Your task:
For the entries that follow, give the number of lines holding the string "write" and nothing more.
------------------------------------------------------------
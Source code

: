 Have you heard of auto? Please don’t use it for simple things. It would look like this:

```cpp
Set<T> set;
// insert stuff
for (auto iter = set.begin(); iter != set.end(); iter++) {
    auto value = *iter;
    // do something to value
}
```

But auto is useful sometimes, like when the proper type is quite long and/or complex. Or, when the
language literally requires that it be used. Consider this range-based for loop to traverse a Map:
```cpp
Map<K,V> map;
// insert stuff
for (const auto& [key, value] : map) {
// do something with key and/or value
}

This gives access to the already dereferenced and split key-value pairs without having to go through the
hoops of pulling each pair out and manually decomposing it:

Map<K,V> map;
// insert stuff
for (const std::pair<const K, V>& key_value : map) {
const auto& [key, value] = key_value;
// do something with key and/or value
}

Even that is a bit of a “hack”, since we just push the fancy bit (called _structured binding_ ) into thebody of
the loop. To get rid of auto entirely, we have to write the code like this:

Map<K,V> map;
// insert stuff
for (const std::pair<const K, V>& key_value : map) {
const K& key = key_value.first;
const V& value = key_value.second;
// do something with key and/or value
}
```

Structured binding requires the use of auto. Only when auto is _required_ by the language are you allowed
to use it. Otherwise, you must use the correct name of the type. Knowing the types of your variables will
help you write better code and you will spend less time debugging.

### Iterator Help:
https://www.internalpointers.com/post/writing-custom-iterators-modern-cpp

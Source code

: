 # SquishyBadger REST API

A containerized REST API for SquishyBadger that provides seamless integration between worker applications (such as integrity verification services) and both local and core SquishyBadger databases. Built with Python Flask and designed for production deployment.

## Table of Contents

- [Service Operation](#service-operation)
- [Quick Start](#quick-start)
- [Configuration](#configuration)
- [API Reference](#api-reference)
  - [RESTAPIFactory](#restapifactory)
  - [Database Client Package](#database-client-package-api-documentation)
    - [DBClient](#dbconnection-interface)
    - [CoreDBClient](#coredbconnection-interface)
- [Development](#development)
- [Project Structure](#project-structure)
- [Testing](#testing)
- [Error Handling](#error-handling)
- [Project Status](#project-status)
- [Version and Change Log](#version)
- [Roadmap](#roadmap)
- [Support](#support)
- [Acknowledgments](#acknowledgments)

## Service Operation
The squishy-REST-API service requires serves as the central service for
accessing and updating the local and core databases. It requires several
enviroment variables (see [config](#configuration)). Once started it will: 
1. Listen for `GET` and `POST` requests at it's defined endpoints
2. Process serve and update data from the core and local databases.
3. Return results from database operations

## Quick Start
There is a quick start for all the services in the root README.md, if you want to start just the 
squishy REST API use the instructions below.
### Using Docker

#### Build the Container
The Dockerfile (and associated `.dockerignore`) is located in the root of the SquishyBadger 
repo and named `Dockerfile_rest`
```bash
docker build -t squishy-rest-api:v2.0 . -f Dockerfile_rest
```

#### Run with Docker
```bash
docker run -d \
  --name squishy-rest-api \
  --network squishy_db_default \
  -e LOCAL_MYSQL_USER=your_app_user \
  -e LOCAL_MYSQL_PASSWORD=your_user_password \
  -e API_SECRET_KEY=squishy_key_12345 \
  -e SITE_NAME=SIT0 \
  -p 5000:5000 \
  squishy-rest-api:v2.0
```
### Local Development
------------------------------------------------------------
Task response:
2